Stored data entries:
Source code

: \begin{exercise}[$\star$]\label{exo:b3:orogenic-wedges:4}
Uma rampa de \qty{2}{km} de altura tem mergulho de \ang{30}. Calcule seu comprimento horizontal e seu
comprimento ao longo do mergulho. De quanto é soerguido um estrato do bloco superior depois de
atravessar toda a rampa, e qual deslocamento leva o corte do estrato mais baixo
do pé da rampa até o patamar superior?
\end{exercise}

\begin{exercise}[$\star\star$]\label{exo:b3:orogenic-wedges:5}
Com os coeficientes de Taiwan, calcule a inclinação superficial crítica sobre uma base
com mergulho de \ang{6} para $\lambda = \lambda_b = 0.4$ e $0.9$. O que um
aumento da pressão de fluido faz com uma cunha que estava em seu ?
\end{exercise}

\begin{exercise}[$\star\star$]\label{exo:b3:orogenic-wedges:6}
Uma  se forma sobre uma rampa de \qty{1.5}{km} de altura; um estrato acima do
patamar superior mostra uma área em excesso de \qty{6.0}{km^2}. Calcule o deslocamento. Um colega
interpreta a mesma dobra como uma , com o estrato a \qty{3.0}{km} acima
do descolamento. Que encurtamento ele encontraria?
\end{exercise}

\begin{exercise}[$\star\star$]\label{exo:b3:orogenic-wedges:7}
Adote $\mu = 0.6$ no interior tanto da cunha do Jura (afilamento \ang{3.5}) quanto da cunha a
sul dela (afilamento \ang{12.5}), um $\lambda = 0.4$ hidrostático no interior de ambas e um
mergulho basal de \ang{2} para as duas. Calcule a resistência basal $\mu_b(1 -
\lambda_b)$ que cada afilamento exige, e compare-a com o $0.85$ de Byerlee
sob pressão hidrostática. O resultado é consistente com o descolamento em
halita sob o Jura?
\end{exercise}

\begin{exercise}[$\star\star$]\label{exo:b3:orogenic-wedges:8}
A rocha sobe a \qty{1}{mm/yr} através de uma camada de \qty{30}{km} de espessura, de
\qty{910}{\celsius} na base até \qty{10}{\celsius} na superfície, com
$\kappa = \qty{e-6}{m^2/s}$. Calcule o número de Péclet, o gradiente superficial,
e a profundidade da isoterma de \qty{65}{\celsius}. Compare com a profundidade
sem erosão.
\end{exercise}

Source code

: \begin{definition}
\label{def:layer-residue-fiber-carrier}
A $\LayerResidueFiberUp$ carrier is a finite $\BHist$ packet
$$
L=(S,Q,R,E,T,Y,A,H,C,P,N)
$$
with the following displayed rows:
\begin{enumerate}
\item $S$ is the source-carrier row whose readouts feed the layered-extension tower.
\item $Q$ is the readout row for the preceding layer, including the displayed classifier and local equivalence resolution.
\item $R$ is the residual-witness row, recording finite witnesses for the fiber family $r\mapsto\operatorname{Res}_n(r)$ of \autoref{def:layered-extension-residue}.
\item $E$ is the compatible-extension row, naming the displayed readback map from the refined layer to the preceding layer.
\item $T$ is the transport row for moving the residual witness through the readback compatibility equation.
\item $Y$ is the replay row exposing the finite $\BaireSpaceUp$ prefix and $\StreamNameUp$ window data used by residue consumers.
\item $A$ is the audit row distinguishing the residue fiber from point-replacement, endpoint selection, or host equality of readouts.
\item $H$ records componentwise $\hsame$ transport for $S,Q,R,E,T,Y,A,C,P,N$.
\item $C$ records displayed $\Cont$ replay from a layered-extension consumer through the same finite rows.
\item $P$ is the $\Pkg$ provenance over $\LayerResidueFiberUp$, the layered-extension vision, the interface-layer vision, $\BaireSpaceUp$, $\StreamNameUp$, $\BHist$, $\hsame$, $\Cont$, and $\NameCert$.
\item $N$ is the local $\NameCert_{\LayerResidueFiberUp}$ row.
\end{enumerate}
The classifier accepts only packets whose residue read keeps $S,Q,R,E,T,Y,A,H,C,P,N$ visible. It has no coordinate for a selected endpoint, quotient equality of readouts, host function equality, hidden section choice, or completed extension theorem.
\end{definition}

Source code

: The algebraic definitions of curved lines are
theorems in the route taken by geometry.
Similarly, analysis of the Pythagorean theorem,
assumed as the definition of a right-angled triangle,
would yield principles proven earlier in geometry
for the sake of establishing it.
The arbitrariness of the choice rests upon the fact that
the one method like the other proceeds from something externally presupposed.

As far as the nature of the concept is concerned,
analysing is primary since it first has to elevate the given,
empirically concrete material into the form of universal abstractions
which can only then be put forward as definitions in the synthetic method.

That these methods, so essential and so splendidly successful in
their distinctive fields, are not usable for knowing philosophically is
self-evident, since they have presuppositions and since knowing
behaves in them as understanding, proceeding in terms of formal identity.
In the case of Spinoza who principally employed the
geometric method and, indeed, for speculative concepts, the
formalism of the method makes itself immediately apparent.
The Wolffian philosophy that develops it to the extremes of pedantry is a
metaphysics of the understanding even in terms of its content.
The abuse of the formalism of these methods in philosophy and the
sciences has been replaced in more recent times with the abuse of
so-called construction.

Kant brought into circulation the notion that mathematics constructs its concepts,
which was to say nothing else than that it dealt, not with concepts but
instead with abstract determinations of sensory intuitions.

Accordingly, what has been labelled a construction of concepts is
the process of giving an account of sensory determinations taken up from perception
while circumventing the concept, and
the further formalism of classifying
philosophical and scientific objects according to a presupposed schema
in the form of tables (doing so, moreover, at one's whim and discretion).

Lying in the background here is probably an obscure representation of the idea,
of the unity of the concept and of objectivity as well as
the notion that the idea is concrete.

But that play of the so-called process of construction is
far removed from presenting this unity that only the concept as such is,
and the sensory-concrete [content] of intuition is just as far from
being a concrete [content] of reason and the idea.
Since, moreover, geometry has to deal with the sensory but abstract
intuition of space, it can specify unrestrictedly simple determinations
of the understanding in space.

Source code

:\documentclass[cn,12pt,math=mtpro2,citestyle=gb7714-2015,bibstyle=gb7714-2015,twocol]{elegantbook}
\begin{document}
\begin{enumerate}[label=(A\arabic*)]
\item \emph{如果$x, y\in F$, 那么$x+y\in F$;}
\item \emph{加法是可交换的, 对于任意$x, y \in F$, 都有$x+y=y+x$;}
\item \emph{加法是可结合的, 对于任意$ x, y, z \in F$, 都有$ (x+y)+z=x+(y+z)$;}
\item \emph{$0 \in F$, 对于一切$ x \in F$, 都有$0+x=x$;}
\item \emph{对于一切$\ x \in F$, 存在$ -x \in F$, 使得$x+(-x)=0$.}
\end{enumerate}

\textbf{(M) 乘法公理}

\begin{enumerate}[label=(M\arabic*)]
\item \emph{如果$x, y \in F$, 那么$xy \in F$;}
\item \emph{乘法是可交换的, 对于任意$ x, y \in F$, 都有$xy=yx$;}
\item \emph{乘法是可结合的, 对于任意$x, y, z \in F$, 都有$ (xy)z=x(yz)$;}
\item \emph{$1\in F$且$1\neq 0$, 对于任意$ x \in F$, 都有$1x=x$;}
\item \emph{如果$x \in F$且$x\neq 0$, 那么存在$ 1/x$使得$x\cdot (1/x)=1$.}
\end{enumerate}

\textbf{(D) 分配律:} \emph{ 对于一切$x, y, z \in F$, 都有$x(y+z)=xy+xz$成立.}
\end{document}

■ **Task objective**: Please make an exact copy of the entries, down to the last character.

■ **Your solution**:
Source code

: \begin{exercise}[$\star$]\label{exo:b3:orogenic-wedges:4}
Uma rampa de \qty{2}{km} de altura tem mergulho de \ang{30}. Calcule seu comprimento horizontal e seu
comprimento ao longo do mergulho. De quanto é soerguido um estrato do bloco superior depois de
atravessar toda a rampa, e qual deslocamento leva o corte do estrato mais baixo
do pé da rampa até o patamar superior?
\end{exercise}

\begin{exercise}[$\star\star$]\label{exo:b3:orogenic-wedges:5}
Com os coeficientes de Taiwan, calcule a inclinação superficial crítica sobre uma base
com mergulho de \ang{6} para $\lambda = \lambda_b = 0.4$ e $0.9$. O que um
aumento da pressão de fluido faz com uma cunha que estava em seu ?
\end{exercise}

\begin{exercise}[$\star\star$]\label{exo:b3:orogenic-wedges:6}
Uma  se forma sobre uma rampa de \qty{1.5}{km} de altura; um estrato acima do
patamar superior mostra uma área em excesso de \qty{6.0}{km^2}. Calcule o deslocamento. Um colega
interpreta a mesma dobra como uma , com o estrato a \qty{3.0}{km} acima
do descolamento. Que encurtamento ele encontraria?
\end{exercise}

\begin{exercise}[$\star\star$]\label{exo:b3:orogenic-wedges:7}
Adote $\mu = 0.6$ no interior tanto da cunha do Jura (afilamento \ang{3.5}) quanto da cunha a
sul dela (afilamento \ang{12.5}), um $\lambda = 0.4$ hidrostático no interior de ambas e um
mergulho basal de \ang{2} para as duas. Calcule a resistência basal $\mu_b(1 -
\lambda_b)$ que cada afilamento exige, e compare-a com o $0.85$ de Byerlee
sob pressão hidrostática. O resultado é consistente com o descolamento em
halita sob o Jura?
\end{exercise}

\begin{exercise}[$\star\star$]\label{exo:b3:orogenic-wedges:8}
A rocha sobe a \qty{1}{mm/yr} através de uma camada de \qty{30}{km} de espessura, de
\qty{910}{\celsius} na base até \qty{10}{\celsius} na superfície, com
$\kappa = \qty{e-6}{m^2/s}$. Calcule o número de Péclet, o gradiente superficial,
e a profundidade da isoterma de \qty{65}{\celsius}. Compare com a profundidade
sem erosão.
\end{exercise}

Source code

: \begin{definition}
\label{def:layer-residue-fiber-carrier}
A $\LayerResidueFiberUp$ carrier is a finite $\BHist$ packet
$$
L=(S,Q,R,E,T,Y,A,H,C,P,N)
$$
with the following displayed rows:
\begin{enumerate}
\item $S$ is the source-carrier row whose readouts feed the layered-extension tower.
\item $Q$ is the readout row for the preceding layer, including the displayed classifier and local equivalence resolution.
\item $R$ is the residual-witness row, recording finite witnesses for the fiber family $r\mapsto\operatorname{Res}_n(r)$ of \autoref{def:layered-extension-residue}.
\item $E$ is the compatible-extension row, naming the displayed readback map from the refined layer to the preceding layer.
\item $T$ is the transport row for moving the residual witness through the readback compatibility equation.
\item $Y$ is the replay row exposing the finite $\BaireSpaceUp$ prefix and $\StreamNameUp$ window data used by residue consumers.
\item $A$ is the audit row distinguishing the residue fiber from point-replacement, endpoint selection, or host equality of readouts.
\item $H$ records componentwise $\hsame$ transport for $S,Q,R,E,T,Y,A,C,P,N$.
\item $C$ records displayed $\Cont$ replay from a layered-extension consumer through the same finite rows.
\item $P$ is the $\Pkg$ provenance over $\LayerResidueFiberUp$, the layered-extension vision, the interface-layer vision, $\BaireSpaceUp$, $\StreamNameUp$, $\BHist$, $\hsame$, $\Cont$, and $\NameCert$.
\item $N$ is the local $\NameCert_{\LayerResidueFiberUp}$ row.
\end{enumerate}
The classifier accepts only packets whose residue read keeps $S,Q,R,E,T,Y,A,H,C,P,N$ visible. It has no coordinate for a selected endpoint, quotient equality of readouts, host function equality, hidden section choice, or completed extension theorem.
\end{definition}

Source code

: The algebraic definitions of curved lines are
theorems in the route taken by geometry.
Similarly, analysis of the Pythagorean theorem,
assumed as the definition of a right-angled triangle,
would yield principles proven earlier in geometry
for the sake of establishing it.
The arbitrariness of the choice rests upon the fact that
the one method like the other proceeds from something externally presupposed.

As far as the nature of the concept is concerned,
analysing is primary since it first has to elevate the given,
empirically concrete material into the form of universal abstractions
which can only then be put forward as definitions in the synthetic method.

That these methods, so essential and so splendidly successful in
their distinctive fields, are not usable for knowing philosophically is
self-evident, since they have presuppositions and since knowing
behaves in them as understanding, proceeding in terms of formal identity.
In the case of Spinoza who principally employed the
geometric method and, indeed, for speculative concepts, the
formalism of the method makes itself immediately apparent.
The Wolffian philosophy that develops it to the extremes of pedantry is a
metaphysics of the understanding even in terms of its content.
The abuse of the formalism of these methods in philosophy and the
sciences has been replaced in more recent times with the abuse of
so-called construction.

Kant brought into circulation the notion that mathematics constructs its concepts,
which was to say nothing else than that it dealt, not with concepts but
instead with abstract determinations of sensory intuitions.

Accordingly, what has been labelled a construction of concepts is
the process of giving an account of sensory determinations taken up from perception
while circumventing the concept, and
the further formalism of classifying
philosophical and scientific objects according to a presupposed schema
in the form of tables (doing so, moreover, at one's whim and discretion).

Lying in the background here is probably an obscure representation of the idea,
of the unity of the concept and of objectivity as well as
the notion that the idea is concrete.

But that play of the so-called process of construction is
far removed from presenting this unity that only the concept as such is,
and the sensory-concrete [content] of intuition is just as far from
being a concrete [content] of reason and the idea.
Since, moreover, geometry has to deal with the sensory but abstract
intuition of space, it can specify unrestrictedly simple determinations
of the understanding in space.

Source code

:\documentclass[cn,12pt,math=mtpro2,citestyle=gb7714-2015,bibstyle=gb7714-2015,twocol]{elegantbook}
\begin{document}
\begin{enumerate}[label=(A\arabic*)]
\item \emph{如果$x, y\in F$, 那么$x+y\in F$;}
\item \emph{加法是可交换的, 对于任意$x, y \in F$, 都有$x+y=y+x$;}
\item \emph{加法是可结合的, 对于任意$ x, y, z \in F$, 都有$ (x+y)+z=x+(y+z)$;}
\item \emph{$0 \in F$, 对于一切$ x \in F$, 都有$0+x=x$;}
\item \emph{对于一切$\ x \in F$, 存在$ -x \in F$, 使得$x+(-x)=0$.}
\end{enumerate}

\textbf{(M) 乘法公理}

\begin{enumerate}[label=(M\arabic*)]
\item \emph{如果$x, y \in F$, 那么$xy \in F$;}
\item \emph{乘法是可交换的, 对于任意$ x, y \in F$, 都有$xy=yx$;}
\item \emph{乘法是可结合的, 对于任意$x, y, z \in F$, 都有$ (xy)z=x(yz)$;}
\item \emph{$1\in F$且$1\neq 0$, 对于任意$ x \in F$, 都有$1x=x$;}
\item \emph{如果$x \in F$且$x\neq 0$, 那么存在$ 1/x$使得$x\cdot (1/x)=1$.}
\end{enumerate}

\textbf{(D) 分配律:} \emph{ 对于一切$x, y, z \in F$, 都有$x(y+z)=xy+xz$成立.}
\end{document}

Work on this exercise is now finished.